La France est un pays qui a toujours su remarquablement bien organiser l’accès à l’adoption. L’accouchement sous X a été pensé pour garantir aux familles un « vivier » d’enfants adoptables. Bien sûr, longtemps on s’est retranché derrière l’argument selon lequel il était préférable de mener à son terme une grossesse non désirée que de l’interrompre…On sait aujourd’hui les ravages de cette adoption et c’est pourquoi le législateur a cherché à en minimiser la violence en permettant aux enfants devenus majeurs qui le souhaitaient d’entreprendre des démarches visant à connaître leur mère biologique. Ces démarches n’aboutissent pas quand la mère n’a pas souhaité laisser des informations ou ses coordonnées pour permettre un jour une rencontre avec l’enfant. Le conseil national pour l’accès aux origines personnelles a été créé par la loi du 22 janvier 2002. Le projet de loi relatif à la bioéthique tend à créer un droit équivalent pour les enfants nés par procréation médicalement assistée. Petit à petit, notre pays qui aime les secrets accepte de renoncer au principe de l’anonymat.
Quand la « greffe » a totalement pris entre l’enfant adopté et ses parents adoptants, l’enfant ne ressent pas le besoin de connaître ses origines. Sa famille adoptante du fait de l’adoption plénière devient sa famille au sens plein du terme. Il la fait sienne. Il trouve sa place dans l’arbre généalogique. Quand la greffe n’a pas pris ou seulement de manière partielle, l’enfant est hanté par cette quête. Il peut fantasmer son histoire, idéaliser cette mère qui n’a pas pu lui donner son nom et l’élever. Parfois, quand la rencontre se fait parce que l’anonymat est levé entre l’enfant et sa mère, cela peut être d’une grande violence. Le film de Mike Leigh, palme d’or au festival de Cannes en 1996, racontait avec beaucoup de justesse la rencontre entre une jeune femme noire et sa mère blanche.

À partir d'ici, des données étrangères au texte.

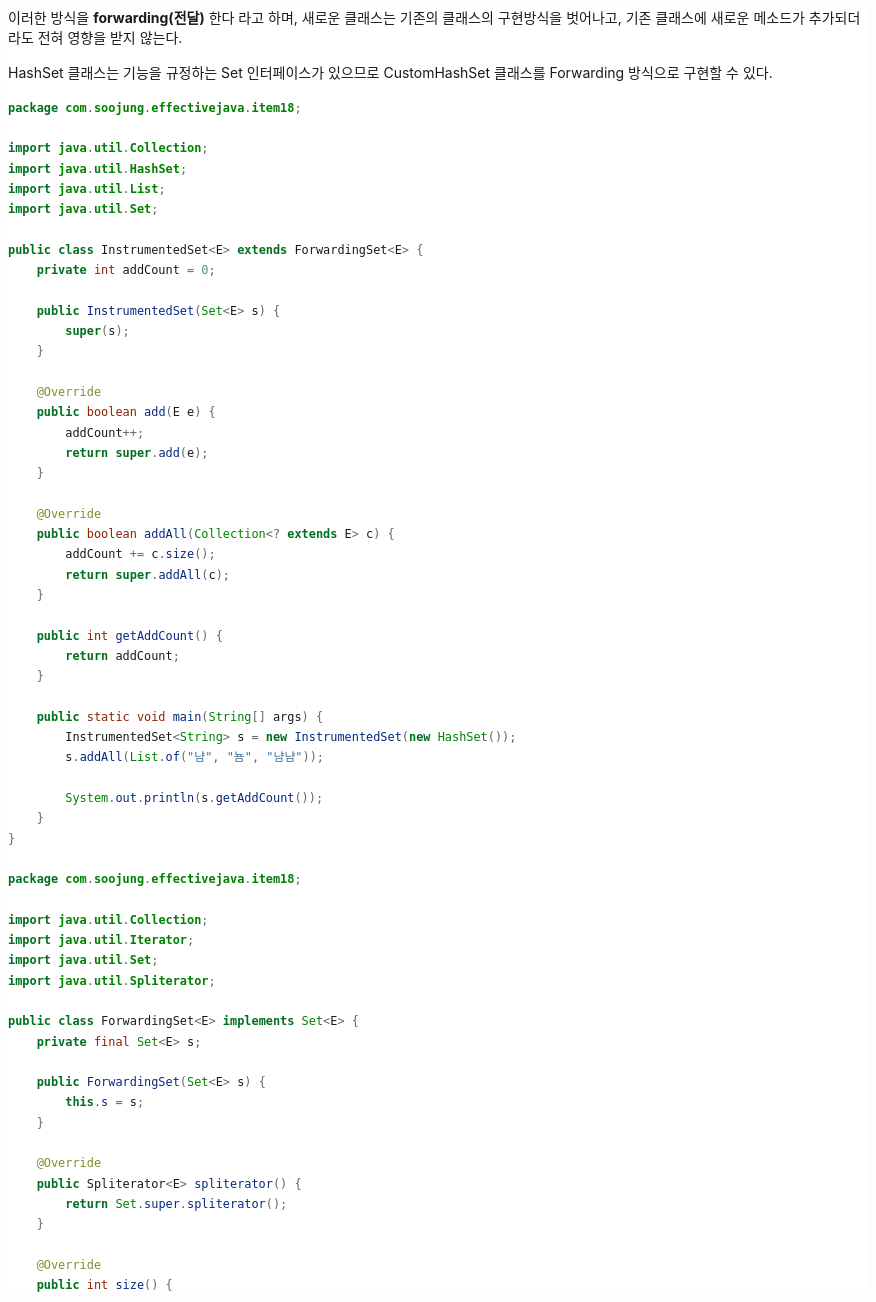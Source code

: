 이러한 방식을 **forwarding(전달)** 한다 라고 하며, 새로운 클래스는 기존의 클래스의 구현방식을 벗어나고, 기존 클래스에 새로운 메소드가 추가되더라도 전혀 영향을 받지 않는다.

HashSet 클래스는 기능을 규정하는 Set 인터페이스가 있으므로 CustomHashSet 클래스를 Forwarding 방식으로 구현할 수 있다.

```java
package com.soojung.effectivejava.item18;

import java.util.Collection;
import java.util.HashSet;
import java.util.List;
import java.util.Set;

public class InstrumentedSet<E> extends ForwardingSet<E> {
    private int addCount = 0;

    public InstrumentedSet(Set<E> s) {
        super(s);
    }

    @Override
    public boolean add(E e) {
        addCount++;
        return super.add(e);
    }

    @Override
    public boolean addAll(Collection<? extends E> c) {
        addCount += c.size();
        return super.addAll(c);
    }

    public int getAddCount() {
        return addCount;
    }

    public static void main(String[] args) {
        InstrumentedSet<String> s = new InstrumentedSet(new HashSet());
        s.addAll(List.of("냠", "뇸", "냠냠"));

        System.out.println(s.getAddCount());
    }
}

package com.soojung.effectivejava.item18;

import java.util.Collection;
import java.util.Iterator;
import java.util.Set;
import java.util.Spliterator;

public class ForwardingSet<E> implements Set<E> {
    private final Set<E> s;

    public ForwardingSet(Set<E> s) {
        this.s = s;
    }

    @Override
    public Spliterator<E> spliterator() {
        return Set.super.spliterator();
    }

    @Override
    public int size() {
```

Dans notre famille, une grand-tante avait adopté deux enfants, deux enfants présentant tous deux un léger handicap physique. Le fils aîné s’est tout de suite senti appartenir à cette famille. La fusion a été complète. Avec le second, les choses ont été très compliquées et douloureuses. La rencontre n’a pas pu se faire. Il est demeuré toute sa vie dans la souffrance de ne pas connaître sa mère biologique. Les deux frères ne s’entendaient pas. Ne se reconnaissant pas comme tels, ils ne parvenaient pas à s’aimer.
Nous avons un couple d’amis qui a adopté deux enfants. C’est une réussite absolue! Le garçon et la fille ressemblent si fort à leurs deux parents qu’on ne pourrait jamais soupçonner qu’ils ont été adoptés. Le frère et sa soeur s’entendent à merveille. Le parent est bel et bien celui qui, jour après jour, écoute, répare, guide, entoure, enveloppe, fournit un cadre et cet amour dans lequel l’enfant va puiser pour se construire et avoir confiance en lui.
Bonne semaine à vous toutes et tous!